Data-derived metrics can be specified for display only with the data_metrics command, not the metrics command or the cmetrics command, and displayed only with the data_objects command, not the functions command or callers-callees command


indx_metric_list

Display the currently selected index-object metrics. Display the list in the same way as the metric_list command, but include only those metrics that have an exclusive flavor, and static metrics.

Commands That Control Output

The following commands control er_print display output.

outfile { filename | - }

Close any open output file, then open filename for subsequent output. When opening filename, clear any pre-existing content. If you specify a dash (-) instead of filename, output is written to standard output.
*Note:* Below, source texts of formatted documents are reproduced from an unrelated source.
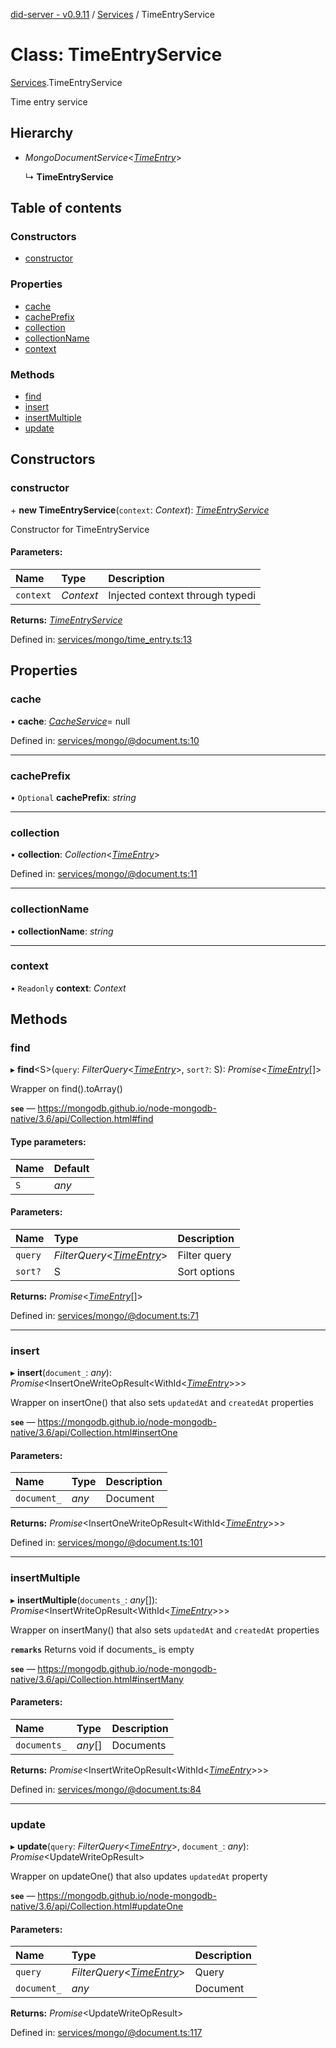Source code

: [did-server - v0.9.11](../README.md) / [Services](../modules/services.md) / TimeEntryService

# Class: TimeEntryService

[Services](../modules/services.md).TimeEntryService

Time entry service

## Hierarchy

* *MongoDocumentService*<[*TimeEntry*](graphql.timeentry.md)\>

  ↳ **TimeEntryService**

## Table of contents

### Constructors

- [constructor](services.timeentryservice.md#constructor)

### Properties

- [cache](services.timeentryservice.md#cache)
- [cachePrefix](services.timeentryservice.md#cacheprefix)
- [collection](services.timeentryservice.md#collection)
- [collectionName](services.timeentryservice.md#collectionname)
- [context](services.timeentryservice.md#context)

### Methods

- [find](services.timeentryservice.md#find)
- [insert](services.timeentryservice.md#insert)
- [insertMultiple](services.timeentryservice.md#insertmultiple)
- [update](services.timeentryservice.md#update)

## Constructors

### constructor

\+ **new TimeEntryService**(`context`: *Context*): [*TimeEntryService*](services.timeentryservice.md)

Constructor for TimeEntryService

#### Parameters:

Name | Type | Description |
:------ | :------ | :------ |
`context` | *Context* | Injected context through typedi    |

**Returns:** [*TimeEntryService*](services.timeentryservice.md)

Defined in: [services/mongo/time_entry.ts:13](https://github.com/Puzzlepart/did/blob/dev/server/services/mongo/time_entry.ts#L13)

## Properties

### cache

• **cache**: [*CacheService*](services.cacheservice.md)= null

Defined in: [services/mongo/@document.ts:10](https://github.com/Puzzlepart/did/blob/dev/server/services/mongo/@document.ts#L10)

___

### cachePrefix

• `Optional` **cachePrefix**: *string*

___

### collection

• **collection**: *Collection*<[*TimeEntry*](graphql.timeentry.md)\>

Defined in: [services/mongo/@document.ts:11](https://github.com/Puzzlepart/did/blob/dev/server/services/mongo/@document.ts#L11)

___

### collectionName

• **collectionName**: *string*

___

### context

• `Readonly` **context**: *Context*

## Methods

### find

▸ **find**<S\>(`query`: *FilterQuery*<[*TimeEntry*](graphql.timeentry.md)\>, `sort?`: S): *Promise*<[*TimeEntry*](graphql.timeentry.md)[]\>

Wrapper on find().toArray()

**`see`** — https://mongodb.github.io/node-mongodb-native/3.6/api/Collection.html#find

#### Type parameters:

Name | Default |
:------ | :------ |
`S` | *any* |

#### Parameters:

Name | Type | Description |
:------ | :------ | :------ |
`query` | *FilterQuery*<[*TimeEntry*](graphql.timeentry.md)\> | Filter query   |
`sort?` | S | Sort options    |

**Returns:** *Promise*<[*TimeEntry*](graphql.timeentry.md)[]\>

Defined in: [services/mongo/@document.ts:71](https://github.com/Puzzlepart/did/blob/dev/server/services/mongo/@document.ts#L71)

___

### insert

▸ **insert**(`document_`: *any*): *Promise*<InsertOneWriteOpResult<WithId<[*TimeEntry*](graphql.timeentry.md)\>\>\>

Wrapper on insertOne() that also sets `updatedAt` and `createdAt` properties

**`see`** — https://mongodb.github.io/node-mongodb-native/3.6/api/Collection.html#insertOne

#### Parameters:

Name | Type | Description |
:------ | :------ | :------ |
`document_` | *any* | Document    |

**Returns:** *Promise*<InsertOneWriteOpResult<WithId<[*TimeEntry*](graphql.timeentry.md)\>\>\>

Defined in: [services/mongo/@document.ts:101](https://github.com/Puzzlepart/did/blob/dev/server/services/mongo/@document.ts#L101)

___

### insertMultiple

▸ **insertMultiple**(`documents_`: *any*[]): *Promise*<InsertWriteOpResult<WithId<[*TimeEntry*](graphql.timeentry.md)\>\>\>

Wrapper on insertMany() that also sets `updatedAt` and `createdAt` properties

**`remarks`** Returns void if documents_ is empty

**`see`** — https://mongodb.github.io/node-mongodb-native/3.6/api/Collection.html#insertMany

#### Parameters:

Name | Type | Description |
:------ | :------ | :------ |
`documents_` | *any*[] | Documents    |

**Returns:** *Promise*<InsertWriteOpResult<WithId<[*TimeEntry*](graphql.timeentry.md)\>\>\>

Defined in: [services/mongo/@document.ts:84](https://github.com/Puzzlepart/did/blob/dev/server/services/mongo/@document.ts#L84)

___

### update

▸ **update**(`query`: *FilterQuery*<[*TimeEntry*](graphql.timeentry.md)\>, `document_`: *any*): *Promise*<UpdateWriteOpResult\>

Wrapper on updateOne() that also updates `updatedAt` property

**`see`** — https://mongodb.github.io/node-mongodb-native/3.6/api/Collection.html#updateOne

#### Parameters:

Name | Type | Description |
:------ | :------ | :------ |
`query` | *FilterQuery*<[*TimeEntry*](graphql.timeentry.md)\> | Query   |
`document_` | *any* | Document    |

**Returns:** *Promise*<UpdateWriteOpResult\>

Defined in: [services/mongo/@document.ts:117](https://github.com/Puzzlepart/did/blob/dev/server/services/mongo/@document.ts#L117)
If you specify two dashes (--) instead of filename, output is written to standard error.

appendfile filename

Close any open output file and open filename, preserving any pre-existing content, so that subsequent output is appended to the end of the file. If filename does not exist, the functionality of the appendfile command is the same as for the outfile command.

limit n

Limit output to the first n entries of the report; n is an unsigned positive integer.

name { long | short } [ :{ shared_object_name | no_shared_object_name } ]"

Specify whether to use the long or the short form of function names (C++ and Java only). If shared_object_name is specified, append the shared-object name to the function name.

viewmode { user | expert | machine }

Set the mode to one of the following:

user

For Java experiments, show the Java call stacks for Java threads, and do not show housekeeping threads. The function list includes a function <JVM-System> representing aggregated time from non-Java threads. When the JVM software does not report a Java call stack, time is reported against the function <no Java callstack recorded>.

For OpenMP experiments, show reconstructed call stacks similar to those obtained when the program is compiled without OpenMP. Add special functions, with the names of form <OMP-*>, when the OpenMP runtime is performing certain operations.

expert

For Java experiments, show the Java call stacks for Java threads when the user’s Java code is being executed, and machine call stacks when JVM code is being executed or when the JVM software does not report a Java call stack. Show the machine call stacks for housekeeping threads.

For OpenMP experiments, show compiler generated functions representing parallelized loops, tasks, and such, which are aggregated with user functions in user mode. Add special functions, with the names of form <OMP-*>, when the OpenMP runtime is performing certain operations.

machine

For Java experiments and OpenMP experiments, show the machine call stacks for all threads.

For all experiments other than Java experiments and OpenMP experiments, all three modes show the same data.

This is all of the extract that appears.